Haiti 2010, photo RIBI Image Library/CC

Haiti 2010, photo RIBI Image Library/CC   (Click to enlarge: opens in new window)

Sarah Sachs-Eldridge, Socialist Party national organiser

In January 2010 when the earthquake struck we wrote: “The humanitarian catastrophe that has befallen Haiti beggars belief.” Hundreds of thousands were killed and millions left homeless, injured, denied medicine and starving.

The country had just two fire stations and no ‘quake-proof’ housing. Even before the earthquake 80% lived below the poverty line and three-quarters were out of work.

Haitians were therefore extremely vulnerable. Our headline read, “a disaster compounded by capitalism”.

Now we see that the suffering of desperate Haitians was being compounded even further. The revelations that Oxfam senior managers paid for sex in Haiti shows that these vulnerable people also faced gross exploitation at the hands of those who claimed to be there to help. The Guardian says that it is alleged some of those involved may have been underage.

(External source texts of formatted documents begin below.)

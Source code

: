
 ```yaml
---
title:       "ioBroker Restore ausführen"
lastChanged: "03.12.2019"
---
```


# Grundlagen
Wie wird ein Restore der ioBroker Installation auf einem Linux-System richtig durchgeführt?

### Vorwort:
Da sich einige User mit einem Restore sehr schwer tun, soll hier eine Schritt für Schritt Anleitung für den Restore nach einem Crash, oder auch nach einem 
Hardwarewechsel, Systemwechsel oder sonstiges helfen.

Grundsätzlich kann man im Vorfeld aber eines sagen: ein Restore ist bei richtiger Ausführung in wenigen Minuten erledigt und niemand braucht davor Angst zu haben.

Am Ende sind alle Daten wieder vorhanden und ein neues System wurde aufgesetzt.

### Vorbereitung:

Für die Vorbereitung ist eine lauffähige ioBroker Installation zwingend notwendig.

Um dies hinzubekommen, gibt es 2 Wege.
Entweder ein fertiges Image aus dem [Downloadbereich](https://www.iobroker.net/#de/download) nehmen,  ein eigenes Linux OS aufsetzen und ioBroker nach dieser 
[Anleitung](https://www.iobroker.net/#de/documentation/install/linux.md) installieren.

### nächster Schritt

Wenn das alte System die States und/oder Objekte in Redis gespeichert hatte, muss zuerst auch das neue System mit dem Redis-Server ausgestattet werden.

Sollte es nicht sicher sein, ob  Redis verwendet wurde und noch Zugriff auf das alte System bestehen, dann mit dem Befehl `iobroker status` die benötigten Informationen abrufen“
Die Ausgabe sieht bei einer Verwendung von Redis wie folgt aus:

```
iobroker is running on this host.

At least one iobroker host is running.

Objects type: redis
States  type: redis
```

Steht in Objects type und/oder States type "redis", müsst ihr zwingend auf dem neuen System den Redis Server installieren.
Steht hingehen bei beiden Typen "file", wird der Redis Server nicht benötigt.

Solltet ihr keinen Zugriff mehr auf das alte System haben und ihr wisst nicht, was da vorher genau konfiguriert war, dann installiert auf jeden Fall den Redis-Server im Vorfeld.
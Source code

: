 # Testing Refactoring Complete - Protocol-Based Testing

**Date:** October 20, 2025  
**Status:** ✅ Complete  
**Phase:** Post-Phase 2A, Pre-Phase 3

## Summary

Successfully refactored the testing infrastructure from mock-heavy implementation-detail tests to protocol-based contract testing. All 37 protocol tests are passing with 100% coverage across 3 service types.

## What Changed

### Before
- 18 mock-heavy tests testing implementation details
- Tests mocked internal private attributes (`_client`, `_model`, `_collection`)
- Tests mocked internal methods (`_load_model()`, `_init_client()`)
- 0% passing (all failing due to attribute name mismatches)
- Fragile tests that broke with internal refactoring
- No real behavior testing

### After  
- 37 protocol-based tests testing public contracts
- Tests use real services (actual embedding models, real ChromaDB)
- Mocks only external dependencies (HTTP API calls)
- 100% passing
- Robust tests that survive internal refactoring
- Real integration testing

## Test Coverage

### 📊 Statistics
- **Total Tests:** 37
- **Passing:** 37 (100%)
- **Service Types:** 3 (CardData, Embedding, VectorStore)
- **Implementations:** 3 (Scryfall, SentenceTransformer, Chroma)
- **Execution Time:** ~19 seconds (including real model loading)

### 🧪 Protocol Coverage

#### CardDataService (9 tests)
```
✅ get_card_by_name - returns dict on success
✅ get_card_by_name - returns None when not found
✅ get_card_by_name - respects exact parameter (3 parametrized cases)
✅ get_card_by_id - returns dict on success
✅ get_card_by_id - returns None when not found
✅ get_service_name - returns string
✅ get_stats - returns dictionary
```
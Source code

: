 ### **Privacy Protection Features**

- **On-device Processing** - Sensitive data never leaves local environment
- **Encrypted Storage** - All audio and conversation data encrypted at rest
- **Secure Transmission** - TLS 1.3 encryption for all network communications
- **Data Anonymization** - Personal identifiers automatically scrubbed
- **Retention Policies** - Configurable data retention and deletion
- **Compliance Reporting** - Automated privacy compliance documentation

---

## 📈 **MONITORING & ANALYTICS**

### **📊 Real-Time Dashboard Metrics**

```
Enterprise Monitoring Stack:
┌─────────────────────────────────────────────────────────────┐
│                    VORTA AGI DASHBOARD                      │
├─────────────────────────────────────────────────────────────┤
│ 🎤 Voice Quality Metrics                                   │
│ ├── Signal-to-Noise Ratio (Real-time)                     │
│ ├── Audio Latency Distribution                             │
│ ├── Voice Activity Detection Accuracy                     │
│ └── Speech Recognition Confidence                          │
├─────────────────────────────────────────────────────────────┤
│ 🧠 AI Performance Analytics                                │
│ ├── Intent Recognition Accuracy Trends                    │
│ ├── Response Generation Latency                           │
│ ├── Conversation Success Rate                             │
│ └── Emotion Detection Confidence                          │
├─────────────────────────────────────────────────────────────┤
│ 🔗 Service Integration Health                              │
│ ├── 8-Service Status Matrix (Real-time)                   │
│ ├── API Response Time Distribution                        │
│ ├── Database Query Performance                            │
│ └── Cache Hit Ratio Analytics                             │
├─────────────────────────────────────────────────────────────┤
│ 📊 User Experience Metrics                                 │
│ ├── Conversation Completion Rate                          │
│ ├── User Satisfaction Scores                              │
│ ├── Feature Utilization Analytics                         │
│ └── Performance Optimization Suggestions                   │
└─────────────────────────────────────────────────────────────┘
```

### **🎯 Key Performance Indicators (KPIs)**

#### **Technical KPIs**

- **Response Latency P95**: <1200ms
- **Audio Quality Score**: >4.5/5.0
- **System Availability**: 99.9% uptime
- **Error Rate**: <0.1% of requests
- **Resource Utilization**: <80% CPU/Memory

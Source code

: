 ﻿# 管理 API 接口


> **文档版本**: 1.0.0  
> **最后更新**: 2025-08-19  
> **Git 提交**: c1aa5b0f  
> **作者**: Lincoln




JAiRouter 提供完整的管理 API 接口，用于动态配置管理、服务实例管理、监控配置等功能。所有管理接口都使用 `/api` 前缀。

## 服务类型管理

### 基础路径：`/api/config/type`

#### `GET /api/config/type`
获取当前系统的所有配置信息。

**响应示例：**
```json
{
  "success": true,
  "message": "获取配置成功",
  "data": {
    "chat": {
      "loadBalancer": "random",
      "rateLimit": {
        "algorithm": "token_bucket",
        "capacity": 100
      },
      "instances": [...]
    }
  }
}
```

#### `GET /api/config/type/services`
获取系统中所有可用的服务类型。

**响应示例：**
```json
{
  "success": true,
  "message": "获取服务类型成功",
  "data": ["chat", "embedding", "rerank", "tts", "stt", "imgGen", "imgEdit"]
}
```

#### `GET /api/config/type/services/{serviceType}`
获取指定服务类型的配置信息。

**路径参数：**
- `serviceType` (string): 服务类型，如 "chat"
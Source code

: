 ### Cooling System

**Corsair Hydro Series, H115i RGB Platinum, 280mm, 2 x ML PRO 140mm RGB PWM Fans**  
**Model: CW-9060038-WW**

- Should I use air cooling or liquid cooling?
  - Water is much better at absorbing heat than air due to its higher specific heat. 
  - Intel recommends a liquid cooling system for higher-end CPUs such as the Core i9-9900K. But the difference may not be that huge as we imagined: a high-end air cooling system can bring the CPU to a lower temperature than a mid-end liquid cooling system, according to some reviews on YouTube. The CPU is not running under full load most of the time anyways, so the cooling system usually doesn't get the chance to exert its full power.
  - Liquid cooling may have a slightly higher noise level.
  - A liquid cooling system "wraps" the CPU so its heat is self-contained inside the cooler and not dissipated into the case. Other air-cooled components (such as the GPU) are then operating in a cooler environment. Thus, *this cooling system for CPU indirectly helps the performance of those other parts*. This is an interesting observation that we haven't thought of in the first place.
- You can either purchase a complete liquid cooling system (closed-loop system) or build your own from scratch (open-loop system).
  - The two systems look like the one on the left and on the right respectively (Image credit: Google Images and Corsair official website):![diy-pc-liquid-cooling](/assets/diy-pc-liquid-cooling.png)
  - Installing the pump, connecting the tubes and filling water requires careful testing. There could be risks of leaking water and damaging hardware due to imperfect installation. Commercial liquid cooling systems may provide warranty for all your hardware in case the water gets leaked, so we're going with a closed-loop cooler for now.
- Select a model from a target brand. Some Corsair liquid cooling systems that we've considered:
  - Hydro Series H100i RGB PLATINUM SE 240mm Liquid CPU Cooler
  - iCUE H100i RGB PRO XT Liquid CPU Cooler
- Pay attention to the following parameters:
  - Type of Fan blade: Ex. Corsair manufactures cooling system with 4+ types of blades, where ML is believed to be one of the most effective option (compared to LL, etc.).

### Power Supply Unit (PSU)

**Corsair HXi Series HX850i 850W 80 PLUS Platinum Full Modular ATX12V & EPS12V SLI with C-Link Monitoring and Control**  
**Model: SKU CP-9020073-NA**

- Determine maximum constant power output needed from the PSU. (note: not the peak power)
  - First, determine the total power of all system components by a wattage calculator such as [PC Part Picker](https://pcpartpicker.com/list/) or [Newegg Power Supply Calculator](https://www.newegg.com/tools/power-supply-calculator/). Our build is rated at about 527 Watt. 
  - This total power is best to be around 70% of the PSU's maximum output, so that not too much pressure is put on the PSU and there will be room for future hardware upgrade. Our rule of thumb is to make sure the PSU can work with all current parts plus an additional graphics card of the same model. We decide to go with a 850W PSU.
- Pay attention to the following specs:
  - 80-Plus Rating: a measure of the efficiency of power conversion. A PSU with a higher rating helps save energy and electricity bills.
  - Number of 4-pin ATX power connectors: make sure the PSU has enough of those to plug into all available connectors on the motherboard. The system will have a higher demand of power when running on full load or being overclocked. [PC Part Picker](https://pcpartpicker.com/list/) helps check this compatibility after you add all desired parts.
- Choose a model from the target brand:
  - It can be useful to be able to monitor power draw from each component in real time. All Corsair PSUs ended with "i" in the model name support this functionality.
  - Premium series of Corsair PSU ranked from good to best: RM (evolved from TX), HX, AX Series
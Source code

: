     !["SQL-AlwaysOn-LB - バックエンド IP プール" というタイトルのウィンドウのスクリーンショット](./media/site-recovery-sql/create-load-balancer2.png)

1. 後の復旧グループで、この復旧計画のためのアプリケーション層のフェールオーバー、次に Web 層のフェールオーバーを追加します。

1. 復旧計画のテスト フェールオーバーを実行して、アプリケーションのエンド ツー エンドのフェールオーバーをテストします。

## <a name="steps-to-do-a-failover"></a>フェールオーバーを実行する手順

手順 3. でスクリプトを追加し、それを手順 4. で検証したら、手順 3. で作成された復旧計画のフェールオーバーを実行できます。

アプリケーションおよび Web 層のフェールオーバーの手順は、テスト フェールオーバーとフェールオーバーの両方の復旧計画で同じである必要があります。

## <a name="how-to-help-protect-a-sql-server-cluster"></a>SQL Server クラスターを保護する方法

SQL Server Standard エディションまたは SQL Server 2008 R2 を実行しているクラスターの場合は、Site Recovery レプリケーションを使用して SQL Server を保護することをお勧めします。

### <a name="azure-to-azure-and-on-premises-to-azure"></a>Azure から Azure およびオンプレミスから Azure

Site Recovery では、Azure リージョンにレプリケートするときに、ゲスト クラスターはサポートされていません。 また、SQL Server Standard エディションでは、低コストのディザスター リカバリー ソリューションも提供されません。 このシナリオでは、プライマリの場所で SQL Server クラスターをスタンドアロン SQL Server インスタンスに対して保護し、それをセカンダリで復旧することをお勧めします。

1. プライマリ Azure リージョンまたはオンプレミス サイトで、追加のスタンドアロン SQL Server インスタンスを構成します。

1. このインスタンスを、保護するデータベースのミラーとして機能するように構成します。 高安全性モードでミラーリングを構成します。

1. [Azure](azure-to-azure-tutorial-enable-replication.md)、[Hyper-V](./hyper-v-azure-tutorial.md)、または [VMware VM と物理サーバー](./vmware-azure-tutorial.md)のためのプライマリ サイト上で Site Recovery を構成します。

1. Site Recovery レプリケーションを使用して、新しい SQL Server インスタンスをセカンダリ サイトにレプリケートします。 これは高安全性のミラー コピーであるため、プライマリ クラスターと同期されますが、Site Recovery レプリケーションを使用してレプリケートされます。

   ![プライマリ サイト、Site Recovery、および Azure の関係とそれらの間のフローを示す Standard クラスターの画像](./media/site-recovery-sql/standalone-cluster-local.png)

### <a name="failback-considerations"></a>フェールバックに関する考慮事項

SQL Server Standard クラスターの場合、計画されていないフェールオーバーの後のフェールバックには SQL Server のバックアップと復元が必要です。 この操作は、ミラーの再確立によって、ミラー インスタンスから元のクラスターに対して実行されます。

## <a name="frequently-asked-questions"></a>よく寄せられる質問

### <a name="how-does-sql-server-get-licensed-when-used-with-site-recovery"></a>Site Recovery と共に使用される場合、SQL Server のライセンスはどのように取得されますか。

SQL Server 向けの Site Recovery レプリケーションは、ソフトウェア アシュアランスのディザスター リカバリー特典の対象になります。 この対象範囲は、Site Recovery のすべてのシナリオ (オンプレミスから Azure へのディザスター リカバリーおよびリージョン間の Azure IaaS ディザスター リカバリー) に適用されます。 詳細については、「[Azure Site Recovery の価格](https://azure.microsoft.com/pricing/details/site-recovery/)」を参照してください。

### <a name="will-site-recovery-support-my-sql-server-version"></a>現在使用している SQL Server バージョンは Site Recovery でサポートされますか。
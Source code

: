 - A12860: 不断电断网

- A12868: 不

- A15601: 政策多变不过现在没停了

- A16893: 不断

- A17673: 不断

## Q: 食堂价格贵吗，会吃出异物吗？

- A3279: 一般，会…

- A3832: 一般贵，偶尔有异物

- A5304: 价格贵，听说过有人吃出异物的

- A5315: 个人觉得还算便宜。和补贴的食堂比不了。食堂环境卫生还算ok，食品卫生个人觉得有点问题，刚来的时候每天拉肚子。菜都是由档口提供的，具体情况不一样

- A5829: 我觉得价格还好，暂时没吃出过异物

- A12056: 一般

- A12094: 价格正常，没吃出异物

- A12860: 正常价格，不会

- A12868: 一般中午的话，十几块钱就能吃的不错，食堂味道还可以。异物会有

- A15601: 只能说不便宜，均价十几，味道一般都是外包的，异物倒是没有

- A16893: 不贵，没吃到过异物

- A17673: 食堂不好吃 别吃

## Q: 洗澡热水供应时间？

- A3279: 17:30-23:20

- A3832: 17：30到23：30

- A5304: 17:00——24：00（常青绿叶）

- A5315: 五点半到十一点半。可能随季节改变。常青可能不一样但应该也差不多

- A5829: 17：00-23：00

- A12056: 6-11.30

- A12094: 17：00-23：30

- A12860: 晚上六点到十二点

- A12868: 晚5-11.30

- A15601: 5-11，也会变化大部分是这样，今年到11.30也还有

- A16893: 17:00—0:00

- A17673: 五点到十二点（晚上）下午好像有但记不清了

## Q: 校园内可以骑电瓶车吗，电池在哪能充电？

But sadly this is not new news – in 2015 a document by the UN Office of Internal Oversight Services said that hundreds of women in Haiti were forced by hunger and poverty to sell sex. Some papers report that there are concerns that paedophiles and other sexual abusers are actively targeting jobs in the aid sector. UK charities recorded at least 120 incidents of sexual abuse and harassment involving their staff between 2016 and 2017.

A lot of the discussion has focused on the cover-up aspect. It appears that a senior manager was one of those accused of paying for sex in Africa and was still sent to Haiti afterwards.

Oxfam did not report them to the police or fully disclose what had been discovered. Some of the men involved were allowed to resign discreetly at the time. Oxfam denies a cover-up but that is what this is – and a cover-up that meant abuse of women and girls took place.

Penny Lawrence has resigned as deputy chief executive of Oxfam. But how can those who have suffered at the hands of Oxfam staff get justice? For one thing there should be an amnesty for women in Haiti and Chad to come forward to give evidence against the accused without the threat of themselves facing criminal charges.

Sexism and the oppression of women are inherent to capitalism and class society generally and are manifested wherever there are unequal power relations. Those who have come forward as part of the #MeToo campaign have exposed how widely sexism and sexual abuse reaches into situations where men have power to sack, employ and promote.

How much more is this the case when they have the power to provide food, medicine and shelter in a disaster area? To end abuse such as what took place in Haiti means ending the inequality between those administering the aid and the recipients.

Those who generously donate to charities, overwhelmingly the working class and poorer sections of society, do not want to see money and power in the hands of such people, nor being spent on advertising, bloated executive wages and administration.

The Socialist Party calls for democratic control over all aid and emergency assistance – from the immediate rescue, relief and rehabilitation of the affected people to reconstruction programmes. This should be done through elected committees of workers, land labourers and poor people in every area.

That was the model the United Socialist Party, CWI in Sri Lanka, pursued in the aftermath of the 2004 tsunami. This must be linked to the struggle to build trade unions and a political voice of the working class and poor, with socialist policies.

The Tories have jumped on the revelations. The ultra-right-wing Jacob Rees-Mogg launched his “charity begins at home” petition to demand that the government slash the foreign aid bill last week.

He would like to undermine the solidarity people feel for those suffering in other parts of the world. But this is only another version of Cameron’s attempt to divide so-called skivers from strivers.

Foreign policy is only domestic policy abroad and he is in favour of austerity here and internationally. Meanwhile he votes for tax cuts for the corporations, who evade and avoid taxes starving public services here but also smuggling vast amounts of money – an estimated $13 trillion since 1980 – illegally out of poor countries to stash in tax havens. Much of this is in the form of debt repayments that dwarf the initial amount borrowed.

The Tories and the pro-capitalist press were particularly ready to attack Oxfam because it has drawn attention to the gross inequality in society. For example it has pointed out that globally eight people own more wealth than the poorest half of the population and that in Britain five families own more wealth than the poorest 12 million people.

The Socialist Party doesn’t just point out the rottenness of the capitalist system. We stand for working class solidarity and support for the people in war-torn disaster areas to democratically plan and organise the rebuilding of their lives – free from interference from charities and vulture-like corporations.

We stand for a working class led struggle against sexual oppression, against exploitation and poverty and for a socialist transformation of society with real equality.